How to speed up a script to full speed in python?

Question

How to speed up a script to full speed in python?

Asked 7 years, 6 months ago

Viewed 2,432 times

4

I was playing with a method to approximate the PI number and I realized that the code runs very slowly in the Python 3.6 interpreter, and the process is only using 30% of the processor.

There would be a way to run this script in full swing?

from math import sqrt
from random import random

piavg = 0
samples = 10000
scale = 1000
progress = 0
debug_rate = 5
debug_clock = 0



def pis (scale):
    pi = 0
    points = []
    for i in range(scale):
        points.append([random(),random()])
    for p in points:
        if sqrt(p[0] ** 2 + p[1] ** 2) <= 1:
            pi += 1
    pi /= scale
    pi *= 4
    return pi
for i in range(samples):
    cpi = pis(scale)
    progress += 1/samples*100
    if debug_rate > 0 and debug_clock == 0:
        print(str(int(progress)) + "%  encontrado: " + str(cpi))
        debug_clock = debug_rate
    piavg += cpi
    debug_clock -= 1
piavg /= samples

print (piavg)

3 answers

5

Without analyzing your code in depth, just pounding your eye really quickly, I’ve already noticed a critical point that can be easily improved: the call of sqrt for the calculation of the "distance".

The calculation of the square root is quite costly, and you do it very often. If you avoid it, it will greatly increase the performance of your algorithm. In your case it is quite simple because your comparison is with the value 1, whose power of 2 is 1! So just take the call from sqrt (if compared with another value, you would use its power in comparison).

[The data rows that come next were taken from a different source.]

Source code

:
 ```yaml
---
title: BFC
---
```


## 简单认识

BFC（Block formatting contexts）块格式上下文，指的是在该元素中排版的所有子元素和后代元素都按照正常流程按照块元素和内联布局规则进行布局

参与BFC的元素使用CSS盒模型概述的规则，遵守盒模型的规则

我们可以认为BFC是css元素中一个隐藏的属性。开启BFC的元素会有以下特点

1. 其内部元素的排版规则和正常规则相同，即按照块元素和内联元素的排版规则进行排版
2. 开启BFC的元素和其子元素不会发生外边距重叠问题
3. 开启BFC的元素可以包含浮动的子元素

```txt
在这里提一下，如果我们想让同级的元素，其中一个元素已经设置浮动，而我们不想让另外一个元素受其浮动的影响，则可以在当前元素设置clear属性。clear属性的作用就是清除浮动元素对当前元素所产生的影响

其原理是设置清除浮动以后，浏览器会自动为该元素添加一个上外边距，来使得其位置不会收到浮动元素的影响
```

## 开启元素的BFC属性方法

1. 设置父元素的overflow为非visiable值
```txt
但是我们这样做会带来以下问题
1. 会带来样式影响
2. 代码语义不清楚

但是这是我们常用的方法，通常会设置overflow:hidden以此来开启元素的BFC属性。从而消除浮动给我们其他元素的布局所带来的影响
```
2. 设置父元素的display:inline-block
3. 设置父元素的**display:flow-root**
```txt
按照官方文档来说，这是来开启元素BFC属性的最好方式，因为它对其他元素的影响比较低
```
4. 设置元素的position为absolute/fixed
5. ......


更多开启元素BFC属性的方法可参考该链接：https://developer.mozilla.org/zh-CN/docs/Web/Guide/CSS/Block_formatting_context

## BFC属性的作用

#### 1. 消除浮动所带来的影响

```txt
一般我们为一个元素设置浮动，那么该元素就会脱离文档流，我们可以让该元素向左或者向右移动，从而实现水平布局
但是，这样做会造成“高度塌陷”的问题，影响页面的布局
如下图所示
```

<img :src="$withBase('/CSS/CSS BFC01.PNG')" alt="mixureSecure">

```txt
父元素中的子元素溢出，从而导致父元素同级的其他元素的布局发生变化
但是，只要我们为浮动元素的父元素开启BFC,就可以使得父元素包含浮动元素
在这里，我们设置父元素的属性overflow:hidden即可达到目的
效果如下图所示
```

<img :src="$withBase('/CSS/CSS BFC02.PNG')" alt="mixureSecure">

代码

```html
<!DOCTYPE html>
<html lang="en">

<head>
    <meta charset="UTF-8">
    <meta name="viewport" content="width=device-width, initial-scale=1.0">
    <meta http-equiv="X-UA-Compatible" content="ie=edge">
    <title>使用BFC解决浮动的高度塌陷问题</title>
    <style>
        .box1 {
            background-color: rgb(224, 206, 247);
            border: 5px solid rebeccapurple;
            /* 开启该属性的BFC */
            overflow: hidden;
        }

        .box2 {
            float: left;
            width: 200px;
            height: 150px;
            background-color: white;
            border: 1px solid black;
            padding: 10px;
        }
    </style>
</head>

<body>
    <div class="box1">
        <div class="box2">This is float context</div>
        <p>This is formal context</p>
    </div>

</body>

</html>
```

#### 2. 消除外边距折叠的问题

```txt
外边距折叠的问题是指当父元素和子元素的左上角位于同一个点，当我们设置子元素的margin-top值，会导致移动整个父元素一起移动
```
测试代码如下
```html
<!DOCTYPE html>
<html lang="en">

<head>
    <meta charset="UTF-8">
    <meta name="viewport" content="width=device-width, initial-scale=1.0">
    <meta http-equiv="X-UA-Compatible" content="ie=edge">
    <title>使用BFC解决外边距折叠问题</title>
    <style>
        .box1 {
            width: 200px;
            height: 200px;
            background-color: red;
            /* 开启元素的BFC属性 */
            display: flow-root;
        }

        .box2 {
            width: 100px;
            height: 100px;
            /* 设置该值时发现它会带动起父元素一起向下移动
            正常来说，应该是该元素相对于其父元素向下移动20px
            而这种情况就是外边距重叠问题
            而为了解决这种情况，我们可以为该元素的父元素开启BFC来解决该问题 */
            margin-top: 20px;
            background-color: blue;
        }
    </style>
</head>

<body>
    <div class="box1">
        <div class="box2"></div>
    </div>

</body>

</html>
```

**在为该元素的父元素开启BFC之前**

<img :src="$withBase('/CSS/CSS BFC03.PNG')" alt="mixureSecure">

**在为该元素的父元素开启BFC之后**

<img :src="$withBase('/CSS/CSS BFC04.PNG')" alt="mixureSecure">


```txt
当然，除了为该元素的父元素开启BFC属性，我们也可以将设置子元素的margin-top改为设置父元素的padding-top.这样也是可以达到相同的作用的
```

With that only change in the code, the execution time already falls by half (I also used the time measurement method suggested by colleague @Miguel in his answer).

. . .
def pis (scale):
    pi = 0
    points = []
    for i in range(scale):
        points.append([random(),random()])
    for p in points:
        if (p[0] * p[0] + p[1] * p[1]) <= 1: # <=== Alteração aqui
            pi += 1
    pi /= scale
    pi *= 4
    return pi
. . .

Here in my tests, the execution of its original code took approximately 14.5 seconds and produced:

. . .
99%  encontrado: 3.188
99%  encontrado: 3.108
99%  encontrado: 3.128
99%  encontrado: 3.008
3.1419439999999845

While the execution with the aforementioned amendment took approximately 8.6 seconds and produced:

. . .
99%  encontrado: 3.032
99%  encontrado: 3.208
99%  encontrado: 3.144
99%  encontrado: 3.176
3.1421183999999878

P.S.: This is just one of the points I found most critical for the performance. But it is also worth following the guidelines of our colleague Miguel in his answer.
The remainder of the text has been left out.